# TASK DIRECTIONS
Write out the data exactly, every line included.
┏━━
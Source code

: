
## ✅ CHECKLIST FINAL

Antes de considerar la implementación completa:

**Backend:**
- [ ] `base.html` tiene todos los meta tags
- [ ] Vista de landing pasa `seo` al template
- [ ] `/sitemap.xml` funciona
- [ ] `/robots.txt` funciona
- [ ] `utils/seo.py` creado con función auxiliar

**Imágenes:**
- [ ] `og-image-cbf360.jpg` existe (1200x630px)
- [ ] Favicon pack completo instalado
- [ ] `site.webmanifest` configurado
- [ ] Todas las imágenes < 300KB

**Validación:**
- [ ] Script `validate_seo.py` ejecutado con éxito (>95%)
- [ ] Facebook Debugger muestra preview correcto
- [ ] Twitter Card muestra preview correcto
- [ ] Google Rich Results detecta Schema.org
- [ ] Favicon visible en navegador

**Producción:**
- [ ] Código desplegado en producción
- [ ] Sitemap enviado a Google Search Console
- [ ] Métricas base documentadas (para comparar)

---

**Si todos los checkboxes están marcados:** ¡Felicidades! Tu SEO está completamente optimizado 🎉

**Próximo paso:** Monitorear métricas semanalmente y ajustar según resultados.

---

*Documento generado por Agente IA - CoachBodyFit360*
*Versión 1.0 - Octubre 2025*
┗━━
# TASK SOLUTION
Source code

:
## ✅ CHECKLIST FINAL

Antes de considerar la implementación completa:

**Backend:**
- [ ] `base.html` tiene todos los meta tags
- [ ] Vista de landing pasa `seo` al template
- [ ] `/sitemap.xml` funciona
- [ ] `/robots.txt` funciona
- [ ] `utils/seo.py` creado con función auxiliar

**Imágenes:**
- [ ] `og-image-cbf360.jpg` existe (1200x630px)
- [ ] Favicon pack completo instalado
- [ ] `site.webmanifest` configurado
- [ ] Todas las imágenes < 300KB

**Validación:**
- [ ] Script `validate_seo.py` ejecutado con éxito (>95%)
- [ ] Facebook Debugger muestra preview correcto
- [ ] Twitter Card muestra preview correcto
- [ ] Google Rich Results detecta Schema.org
- [ ] Favicon visible en navegador

**Producción:**
- [ ] Código desplegado en producción
- [ ] Sitemap enviado a Google Search Console
- [ ] Métricas base documentadas (para comparar)

---

**Si todos los checkboxes están marcados:** ¡Felicidades! Tu SEO está completamente optimizado 🎉

**Próximo paso:** Monitorear métricas semanalmente y ajustar según resultados.

---

*Documento generado por Agente IA - CoachBodyFit360*
*Versión 1.0 - Octubre 2025*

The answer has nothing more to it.